Christos Vagias chris.actondev at gmail.com
Sat Sep 24 05:51:11 PDT 2022


Thank you both for your responses and insight!

I was thinking of trying to make this change myself, but after your
comments perhaps I'll not. It's still something though that in the
long term I'd like to try (given plenty of free time!)

The discussion could end now, but in case you're interested I'd like
to clarify some things.

To Elijah: I didn't get your comment of "limit the heap to 1b objects".
Perhaps it's coming from my mistake when writing "s7_cell
heap[INITIAL_HEAP_SIZE]".
Should be "s7_cell heap[INITIAL_HEAP_SIZE*sizeof(s7_cell)]".

A bit more comments on the way the objects would be stored.
As it is now, as far as I understand, s7's heap is contained by
numerous s7_cell[] blocks.
This is because when the heap needs to grow a new block needs to be
allocated (when the existing ones are full).

In this new scheme (pun not indented), s7's heap just grows with a
simple realloc.
An example with cons (simplified):

Simplified heap: [nil, number(1), number(2), cons_a]
cons_a being (1 . ()):
C representation: (car and cdr being now s7_handles instead of pointers)
{.car : number(1) // heap index 1,
 .cdr: nil // heap index 0
}

Addressing Bil's 2 comments about the s7_clone example and the "2 views of s7".
Let's assume the above heap of s7 instance 1, and s7_clone gives us s7
instance 2.
Instance 2's heap would be a copy of instance 1's heap.
So, in c side if we have an s7_handle for cons_a (obtained by s7
instance 1), it'd be just {.index: 3}.
After cloning, the same s7_handle could be used in the cloned s7
instance 2, even if the original s7 instance 1 has freed up cons_a.
Instance 2's heap will still have cons_a in index 3.

Similarly in the s7_clone example I provided, the "fn" is just a
handle, an index to s7_heap. s7_clone gives back a new s7 with its own
heap, but the referenced "fn" will be stored in the same index in its
heap.
 Calling s7_call in sc1 and sc2, each 1 will use their own stored
version of the reference s7 function.

Of course it gets more complicated with symbols, functions etc, since
there are references to char* strings.

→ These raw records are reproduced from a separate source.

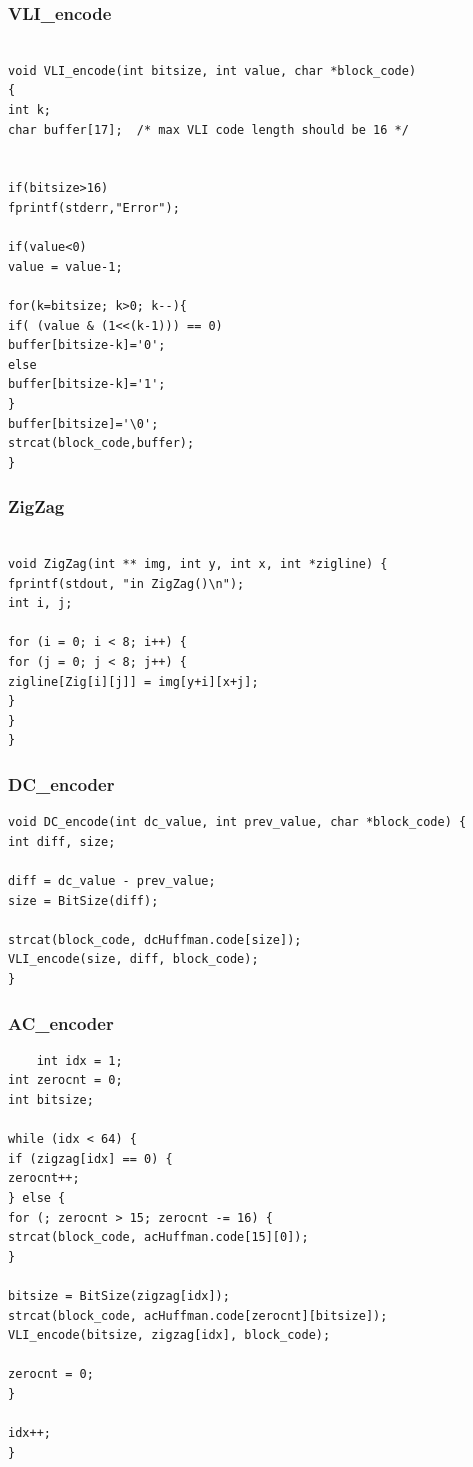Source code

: \documentclass[paper=a4, fontsize=11pt]{scrartcl} %
\numberwithin{equation}{section} %
\numberwithin{figure}{section} %
\numberwithin{table}{section} %
\begin{document}
\subsubsection{VLI\_encode}
\begin{lstlisting}[frame=single]

void VLI_encode(int bitsize, int value, char *block_code)
{
int k;
char buffer[17];  /* max VLI code length should be 16 */


if(bitsize>16)
fprintf(stderr,"Error");

if(value<0)
value = value-1;  

for(k=bitsize; k>0; k--){
if( (value & (1<<(k-1))) == 0)  
buffer[bitsize-k]='0';
else
buffer[bitsize-k]='1'; 
}
buffer[bitsize]='\0';  
strcat(block_code,buffer);
}  
\end{lstlisting}
\subsubsection{ZigZag}
\begin{lstlisting}[frame=single]

void ZigZag(int ** img, int y, int x, int *zigline) {
fprintf(stdout, "in ZigZag()\n");
int i, j;

for (i = 0; i < 8; i++) {
for (j = 0; j < 8; j++) {
zigline[Zig[i][j]] = img[y+i][x+j];
}
}
}
\end{lstlisting}

\subsubsection{DC\_encoder}
\begin{lstlisting}
void DC_encode(int dc_value, int prev_value, char *block_code) {
int diff, size;

diff = dc_value - prev_value;
size = BitSize(diff);

strcat(block_code, dcHuffman.code[size]);
VLI_encode(size, diff, block_code);
}
\end{lstlisting}
\subsubsection{AC\_encoder}
\begin{lstlisting}
	int idx = 1;
int zerocnt = 0;
int bitsize;

while (idx < 64) {
if (zigzag[idx] == 0) {
zerocnt++;
} else {
for (; zerocnt > 15; zerocnt -= 16) {
strcat(block_code, acHuffman.code[15][0]);
}

bitsize = BitSize(zigzag[idx]);
strcat(block_code, acHuffman.code[zerocnt][bitsize]);
VLI_encode(bitsize, zigzag[idx], block_code);

zerocnt = 0;
}

idx++;
}
\end{lstlisting}
\end{document}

Only if those were also stored
similarly (as indexes in some storage) then s7_clone could give
completely independent instances.
And last but not least, c_objects is another complex beast regarding
the c_object lifetime and gc cleanup.

On Fri, 23 Sept 2022 at 22:17, <bil at ccrma.stanford.edu> wrote:
>
> I just noticed your s7_clone is not necessarily making a new
> s7 instance -- in this case you'll have two views into
> one s7; if these are in separate threads, the two s7's
> will be colliding in their use of the evaluator -- it
> is not thread safe in the sense that any number of
> threads can be calling into the same s7 instance.
> There's a note about this in s7.html.  And if they aren't
> in separate threads, you've gained nothing by copying
> the array of handles, unless I'm missing something.